> **Task description**
Compute how many lines in the entries below include the string "that". Only the number is wanted.

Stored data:
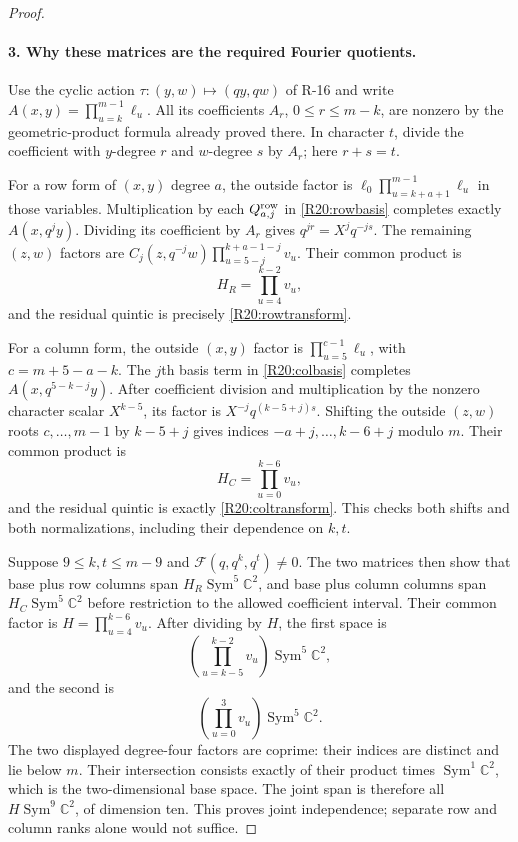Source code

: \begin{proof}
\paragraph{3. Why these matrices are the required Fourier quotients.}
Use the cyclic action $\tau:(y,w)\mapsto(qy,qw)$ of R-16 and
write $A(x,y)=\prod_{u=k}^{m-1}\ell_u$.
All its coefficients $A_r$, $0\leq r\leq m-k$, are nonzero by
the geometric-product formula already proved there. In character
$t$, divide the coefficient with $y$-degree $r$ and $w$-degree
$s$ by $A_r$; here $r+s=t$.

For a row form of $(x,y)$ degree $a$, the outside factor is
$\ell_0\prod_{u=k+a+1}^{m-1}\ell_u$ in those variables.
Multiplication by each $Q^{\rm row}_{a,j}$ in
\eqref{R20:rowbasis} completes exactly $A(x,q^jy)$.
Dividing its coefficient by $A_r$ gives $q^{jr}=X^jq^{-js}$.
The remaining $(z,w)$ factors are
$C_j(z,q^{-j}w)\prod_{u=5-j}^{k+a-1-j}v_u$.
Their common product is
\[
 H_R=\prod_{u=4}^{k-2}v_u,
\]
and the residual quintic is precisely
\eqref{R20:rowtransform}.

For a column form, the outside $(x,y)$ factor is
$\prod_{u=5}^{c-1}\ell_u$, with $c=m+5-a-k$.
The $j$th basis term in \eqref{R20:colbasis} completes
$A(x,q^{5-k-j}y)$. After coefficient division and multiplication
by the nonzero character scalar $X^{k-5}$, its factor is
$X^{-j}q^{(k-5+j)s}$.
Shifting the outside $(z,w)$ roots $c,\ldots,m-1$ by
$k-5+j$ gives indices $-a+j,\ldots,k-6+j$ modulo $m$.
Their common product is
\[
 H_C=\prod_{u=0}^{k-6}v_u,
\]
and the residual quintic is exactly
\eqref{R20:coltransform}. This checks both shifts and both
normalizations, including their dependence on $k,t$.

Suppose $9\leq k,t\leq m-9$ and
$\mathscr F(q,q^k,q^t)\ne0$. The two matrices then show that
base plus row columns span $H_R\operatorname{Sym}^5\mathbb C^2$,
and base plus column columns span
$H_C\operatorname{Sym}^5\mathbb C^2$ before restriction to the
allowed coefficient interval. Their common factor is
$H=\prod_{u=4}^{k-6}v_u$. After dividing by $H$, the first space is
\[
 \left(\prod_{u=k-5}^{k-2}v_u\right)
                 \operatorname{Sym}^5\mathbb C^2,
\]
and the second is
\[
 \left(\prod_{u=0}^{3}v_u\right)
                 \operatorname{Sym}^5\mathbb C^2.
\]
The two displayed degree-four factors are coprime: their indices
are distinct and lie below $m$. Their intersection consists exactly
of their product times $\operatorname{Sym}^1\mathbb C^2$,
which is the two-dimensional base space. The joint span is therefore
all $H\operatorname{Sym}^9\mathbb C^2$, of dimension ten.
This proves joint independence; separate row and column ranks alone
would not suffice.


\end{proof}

* * *

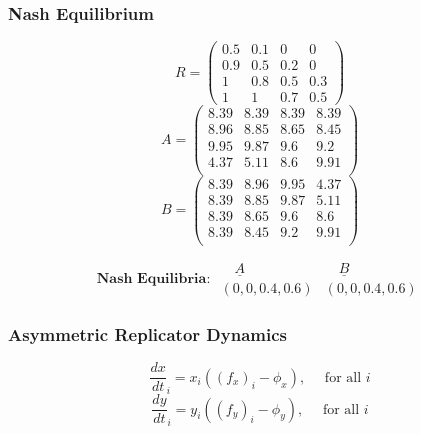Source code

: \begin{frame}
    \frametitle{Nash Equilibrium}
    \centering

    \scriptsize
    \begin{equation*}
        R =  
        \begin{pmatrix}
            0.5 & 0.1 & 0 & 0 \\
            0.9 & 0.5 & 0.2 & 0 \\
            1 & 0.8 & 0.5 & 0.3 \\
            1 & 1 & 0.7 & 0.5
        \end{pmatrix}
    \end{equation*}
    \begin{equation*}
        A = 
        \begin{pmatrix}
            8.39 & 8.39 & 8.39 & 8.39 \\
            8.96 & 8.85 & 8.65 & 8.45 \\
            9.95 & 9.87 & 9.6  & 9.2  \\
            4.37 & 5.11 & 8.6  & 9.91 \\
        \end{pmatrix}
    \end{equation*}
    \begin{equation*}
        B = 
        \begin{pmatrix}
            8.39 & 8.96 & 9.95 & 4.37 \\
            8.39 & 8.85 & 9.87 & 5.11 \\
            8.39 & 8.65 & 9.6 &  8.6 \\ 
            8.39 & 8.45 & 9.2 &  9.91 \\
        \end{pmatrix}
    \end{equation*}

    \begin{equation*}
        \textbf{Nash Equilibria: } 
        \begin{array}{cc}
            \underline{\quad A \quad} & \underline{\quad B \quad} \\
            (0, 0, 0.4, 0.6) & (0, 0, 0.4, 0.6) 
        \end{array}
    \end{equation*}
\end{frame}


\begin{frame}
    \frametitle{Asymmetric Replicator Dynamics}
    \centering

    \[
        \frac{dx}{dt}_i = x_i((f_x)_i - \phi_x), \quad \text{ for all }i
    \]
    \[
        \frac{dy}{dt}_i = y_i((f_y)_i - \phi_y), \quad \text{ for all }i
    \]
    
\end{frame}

---

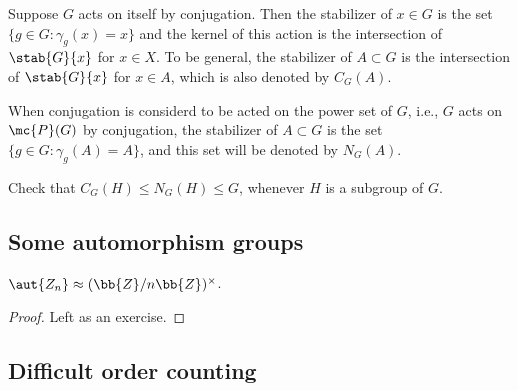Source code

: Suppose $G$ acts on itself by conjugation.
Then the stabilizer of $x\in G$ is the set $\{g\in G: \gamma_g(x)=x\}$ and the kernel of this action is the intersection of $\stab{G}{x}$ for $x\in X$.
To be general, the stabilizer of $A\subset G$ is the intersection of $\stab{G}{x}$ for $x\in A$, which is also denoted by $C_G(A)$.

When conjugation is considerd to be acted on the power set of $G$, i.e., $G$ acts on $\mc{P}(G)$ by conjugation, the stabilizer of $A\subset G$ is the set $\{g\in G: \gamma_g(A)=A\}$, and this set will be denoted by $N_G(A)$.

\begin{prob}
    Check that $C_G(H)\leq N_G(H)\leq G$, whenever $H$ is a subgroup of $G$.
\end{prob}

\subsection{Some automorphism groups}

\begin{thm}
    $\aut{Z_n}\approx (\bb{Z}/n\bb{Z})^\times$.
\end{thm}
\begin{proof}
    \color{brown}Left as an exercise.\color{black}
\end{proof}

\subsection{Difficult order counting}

> **Worked solution**
2